## EXERCISE PROMPT
Return only those lines of the listing that hold the word "const".

## DATA SECTION
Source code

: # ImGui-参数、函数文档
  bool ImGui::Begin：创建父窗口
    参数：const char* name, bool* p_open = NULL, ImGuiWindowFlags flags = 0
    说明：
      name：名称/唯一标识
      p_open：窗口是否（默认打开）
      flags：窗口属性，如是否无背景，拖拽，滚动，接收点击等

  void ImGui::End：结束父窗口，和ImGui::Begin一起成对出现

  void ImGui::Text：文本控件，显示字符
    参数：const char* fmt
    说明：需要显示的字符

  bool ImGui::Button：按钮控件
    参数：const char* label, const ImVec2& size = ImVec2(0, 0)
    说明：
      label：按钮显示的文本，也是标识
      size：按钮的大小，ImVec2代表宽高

## SOLVED EXERCISE
    参数：const char* name, bool* p_open = NULL, ImGuiWindowFlags flags = 0
    参数：const char* fmt
    参数：const char* label, const ImVec2& size = ImVec2(0, 0)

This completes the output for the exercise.